Seguindo as indicações de D. João III, em 1532, Lopo Álvares, capitão do junco Santa Cruz, tomou posse “em nome do el-rei de Portugal” dos portos javaneses de Agracim (Gresik) e Panaruca, e das cinco ilhas de Banda, celebrando acordos de paz e comércio com as autoridades desses reinos. Assim, em regra geral, sempre foram boas as relações com os locais, fossem os portugueses meros funcionários do Reino ou simples exemplares dessa enorme soltura que há décadas povoava aqueles mares e portos. Soltura essa proporcionada pelo Governo de Lopo de Albergaria. Foi, aliás, por recear que os portugueses constituíssem uma aliança com o reino agrário budista e hindu de Majapahit, sedeado no interior do País (do qual restam vestígios como as ruínas de Barabudur, património da humanidade com direito a classificação pela UNESCO) que, em 1545, o reino costeiro de Demak e o vizinho principiado de Kudus uniram forças e invadiram o paço real de Panarukan, assassinando o rei e pondo assim fim à dinastia vigente.

Com a emergência do Sultanato de Demak e subsequente derrube do poder Majapahit, o reino de Blambangan (actual Banyuwangi) mantinha-se como derradeiro bastião hindu em Java.

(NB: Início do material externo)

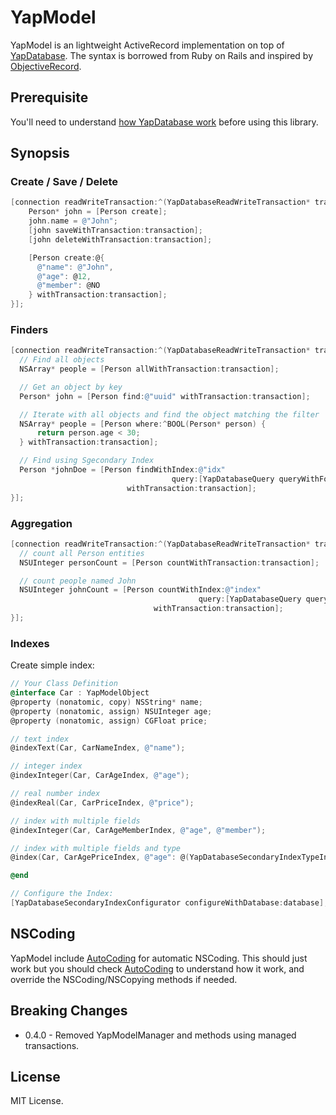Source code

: # YapModel

YapModel is an lightweight ActiveRecord implementation on top of [YapDatabase](https://github.com/yaptv/YapDatabase).
The syntax is borrowed from Ruby on Rails and inspired by [ObjectiveRecord](https://github.com/mneorr/ObjectiveRecord).

## Prerequisite

You'll need to understand [how YapDatabase work](https://github.com/yaptv/YapDatabase/wiki) before using this library.

## Synopsis

### Create / Save / Delete

```objective-c
[connection readWriteTransaction:^(YapDatabaseReadWriteTransaction* transaction){
    Person* john = [Person create];
    john.name = @"John";
    [john saveWithTransaction:transaction];
    [john deleteWithTransaction:transaction];

    [Person create:@{
      @"name": @"John",
      @"age": @12,
      @"member": @NO
    } withTransaction:transaction];
}];
```

### Finders

```objective-c
[connection readWriteTransaction:^(YapDatabaseReadWriteTransaction* transaction){
  // Find all objects
  NSArray* people = [Person allWithTransaction:transaction];

  // Get an object by key
  Person* john = [Person find:@"uuid" withTransaction:transaction];

  // Iterate with all objects and find the object matching the filter
  NSArray* people = [Person where:^BOOL(Person* person) {
      return person.age < 30;
  } withTransaction:transaction];

  // Find using Sgecondary Index
  Person *johnDoe = [Person findWithIndex:@"idx"
                                    query:[YapDatabaseQuery queryWithFormat:@"WHERE name == ? AND surname == ?", @"John", @"Doe"]
                          withTransaction:transaction];
}];

```

### Aggregation

```objective-c
[connection readWriteTransaction:^(YapDatabaseReadWriteTransaction* transaction){
  // count all Person entities
  NSUInteger personCount = [Person countWithTransaction:transaction];

  // count people named John
  NSUInteger johnCount = [Person countWithIndex:@"index"
                                          query:[YapDatabaseQuery queryWithFormat:@"WHERE name = 'John'"]
                                withTransaction:transaction];
}];
```

### Indexes

Create simple index:

```objective-c
// Your Class Definition
@interface Car : YapModelObject
@property (nonatomic, copy) NSString* name;
@property (nonatomic, assign) NSUInteger age;
@property (nonatomic, assign) CGFloat price;

// text index
@indexText(Car, CarNameIndex, @"name");

// integer index
@indexInteger(Car, CarAgeIndex, @"age");

// real number index
@indexReal(Car, CarPriceIndex, @"price");

// index with multiple fields
@indexInteger(Car, CarAgeMemberIndex, @"age", @"member");

// index with multiple fields and type
@index(Car, CarAgePriceIndex, @"age": @(YapDatabaseSecondaryIndexTypeInteger), @"price": @(YapDatabaseSecondaryIndexTypeReal));

@end

// Configure the Index:
[YapDatabaseSecondaryIndexConfigurator configureWithDatabase:database];
```

## NSCoding

YapModel include [AutoCoding](https://github.com/nicklockwood/AutoCoding) for automatic NSCoding. This should just work but you
should check [AutoCoding](https://github.com/nicklockwood/AutoCoding) to understand how it work, and override the NSCoding/NSCopying methods if needed.

## Breaking Changes

- 0.4.0 - Removed YapModelManager and methods using managed transactions.

## License

MIT License.
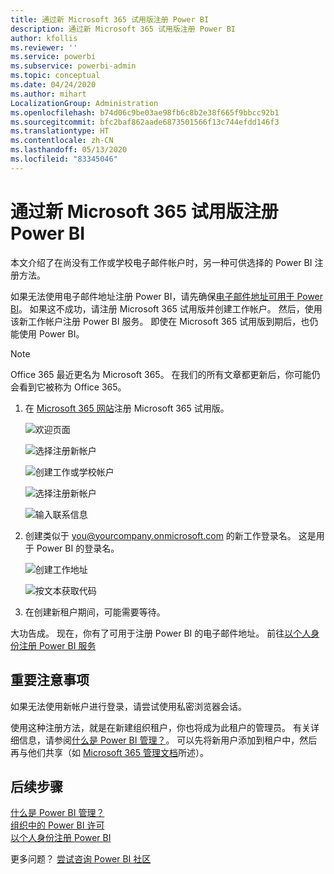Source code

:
 ```yaml
---
title: 通过新 Microsoft 365 试用版注册 Power BI
description: 通过新 Microsoft 365 试用版注册 Power BI
author: kfollis
ms.reviewer: ''
ms.service: powerbi
ms.subservice: powerbi-admin
ms.topic: conceptual
ms.date: 04/24/2020
ms.author: mihart
LocalizationGroup: Administration
ms.openlocfilehash: b74d06c9be03ae98fb6c8b2e38f665f9bbcc92b1
ms.sourcegitcommit: bfc2baf862aade6873501566f13c744efdd146f3
ms.translationtype: HT
ms.contentlocale: zh-CN
ms.lasthandoff: 05/13/2020
ms.locfileid: "83345046"
---
```

# <a name="signing-up-for-power-bi-with-a-new-microsoft-365-trial"></a>通过新 Microsoft 365 试用版注册 Power BI

本文介绍了在尚没有工作或学校电子邮件帐户时，另一种可供选择的 Power BI 注册方法。 

如果无法使用电子邮件地址注册 Power BI，请先确保[电子邮件地址可用于 Power BI](../fundamentals/service-self-service-signup-for-power-bi.md#supported-email-addresses)。 如果这不成功，请注册 Microsoft 365 试用版并创建工作帐户。 然后，使用该新工作帐户注册 Power BI 服务。 即使在 Microsoft 365 试用版到期后，也仍能使用 Power BI。

> [!NOTE]
> Office 365 最近更名为 Microsoft 365。 在我们的所有文章都更新后，你可能仍会看到它被称为 Office 365。

1. 在 [Microsoft 365 网站](https://www.microsoft.com/en-us/microsoft-365/business/compare-more-office-365-for-business-plans)注册 Microsoft 365 试用版。

    ![欢迎页面](media/service-admin-signing-up-for-power-bi-with-a-new-office-365-trial/power-bi-try-now.png)

    ![选择注册新帐户](media/service-admin-signing-up-for-power-bi-with-a-new-office-365-trial/power-bi-existing.png)

    ![创建工作或学校帐户](media/service-admin-signing-up-for-power-bi-with-a-new-office-365-trial/power-bi-create-email.png)

    ![选择注册新帐户](media/service-admin-signing-up-for-power-bi-with-a-new-office-365-trial/power-bi-no-email.png)

    ![输入联系信息](media/service-admin-signing-up-for-power-bi-with-a-new-office-365-trial/power-bi-welcome-you.png)

    

1. 创建类似于 you@yourcompany.onmicrosoft.com 的新工作登录名。 这是用于 Power BI 的登录名。

    ![创建工作地址](media/service-admin-signing-up-for-power-bi-with-a-new-office-365-trial/power-bi-create-address.png)

    ![按文本获取代码](media/service-admin-signing-up-for-power-bi-with-a-new-office-365-trial/power-bi-robot.png)    

1. 在创建新租户期间，可能需要等待。 

大功告成。  现在，你有了可用于注册 Power BI 的电子邮件地址。 前往[以个人身份注册 Power BI 服务](../fundamentals/service-self-service-signup-for-power-bi.md)





## <a name="important-considerations"></a>重要注意事项
如果无法使用新帐户进行登录，请尝试使用私密浏览器会话。    

使用这种注册方法，就是在新建组织租户，你也将成为此租户的管理员。 有关详细信息，请参阅[什么是 Power BI 管理？](service-admin-administering-power-bi-in-your-organization.md)。 可以先将新用户添加到租户中，然后再与他们共享（如 [Microsoft 365 管理文档](https://support.office.com/en-sg/article/Add-users-individually-to-Office-365---Admin-Help-1970f7d6-03b5-442f-b385-5880b9c256ec)所述）。

## <a name="next-steps"></a>后续步骤

[什么是 Power BI 管理？](service-admin-administering-power-bi-in-your-organization.md)  
[组织中的 Power BI 许可](service-admin-licensing-organization.md)  
[以个人身份注册 Power BI](../fundamentals/service-self-service-signup-for-power-bi.md)

更多问题？ [尝试咨询 Power BI 社区](https://community.powerbi.com/)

Numa tentativa de conter o crescente poderio islâmico logo iniciou o seu monarca contactos de cooperação com os portugueses de Malaca. Assim, desde os primórdios do século XVI há notícia da presença regular de comerciantes lusos em Panarukan – frequentemente referida como Patoekangan ou Panaroekan, actual Situbondo –, a segunda mais importante cidade e porta de entrada no reino.

Ora, muitos dos súbditos de Majapahit mantinham os ritos hindus e não se mostravam dispostos a converter-se ao Islão, disseminado a partir de reinos vizinhos (Pasuruan, Surabaya, etc.). Havia até quem mostrasse apetência para abraçar o Cristianismo, embora não houvesse aí clérigos que lhes ensinassem a cartilha desse novo credo. Só em 1579, e por iniciativa do duque de Panarukan, seria enviado convite formal aos missionários de Malaca. Era portador da mensagem o jesuíta Bernardino Ferrari, cujo navio com destino às Malucas fora forçado a arribar em Panarukan devido a uma tempestade.

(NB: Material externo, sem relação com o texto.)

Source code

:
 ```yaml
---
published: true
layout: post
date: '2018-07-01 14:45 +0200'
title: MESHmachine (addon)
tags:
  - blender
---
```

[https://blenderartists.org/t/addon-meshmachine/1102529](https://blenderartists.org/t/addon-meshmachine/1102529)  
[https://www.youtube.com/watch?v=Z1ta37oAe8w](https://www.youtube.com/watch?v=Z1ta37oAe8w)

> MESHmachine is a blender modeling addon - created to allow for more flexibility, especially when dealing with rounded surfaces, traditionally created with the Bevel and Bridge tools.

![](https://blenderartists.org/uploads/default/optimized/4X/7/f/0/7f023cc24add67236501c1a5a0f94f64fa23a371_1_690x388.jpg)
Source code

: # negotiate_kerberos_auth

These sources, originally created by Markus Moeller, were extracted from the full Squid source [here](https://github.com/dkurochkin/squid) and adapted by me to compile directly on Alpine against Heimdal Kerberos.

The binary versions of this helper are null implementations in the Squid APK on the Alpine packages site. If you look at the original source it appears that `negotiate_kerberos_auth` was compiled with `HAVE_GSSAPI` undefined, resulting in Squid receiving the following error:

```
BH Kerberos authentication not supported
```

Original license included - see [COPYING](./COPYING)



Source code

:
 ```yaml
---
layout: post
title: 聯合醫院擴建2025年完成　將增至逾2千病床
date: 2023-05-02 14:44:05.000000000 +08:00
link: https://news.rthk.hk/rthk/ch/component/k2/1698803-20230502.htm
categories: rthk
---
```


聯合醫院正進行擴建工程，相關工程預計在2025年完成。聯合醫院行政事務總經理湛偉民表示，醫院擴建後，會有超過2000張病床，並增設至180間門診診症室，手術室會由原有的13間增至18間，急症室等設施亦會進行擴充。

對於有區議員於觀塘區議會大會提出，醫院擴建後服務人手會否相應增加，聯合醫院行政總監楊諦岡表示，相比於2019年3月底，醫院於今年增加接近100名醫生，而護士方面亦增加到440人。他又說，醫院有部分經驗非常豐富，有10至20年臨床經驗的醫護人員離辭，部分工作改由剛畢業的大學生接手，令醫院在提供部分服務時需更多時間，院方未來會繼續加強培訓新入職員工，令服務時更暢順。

Na época, a missão em Malaca encontrava-se desprovida de gente. Jesuítas concentravam esforços no norte de Halmahera e nas Malucas; dominicanos serviam as ilhas de Solor e Timor. Por fim, em 1584, Malaca despachava para o reino de Blambangan quatro missionários franciscanos. Pedro Aronca (Arouca?) e Jorge de Viseu instalaram-se na cidade de Panarukan – tratando logo de informar os seus superiores que “o porto de Panarukan era disputado entre os governantes muçulmanos de Pasuruan, aliados a Surabaya, e o rei ‘pagão’ de Blambangan” –; e Manuel de Elvas e o irmão Jerónimo Valente estabeleciam residência na capital do reino. Seriam muito bem recebidos pelo rei, que lhes autorizou a construção de uma igreja.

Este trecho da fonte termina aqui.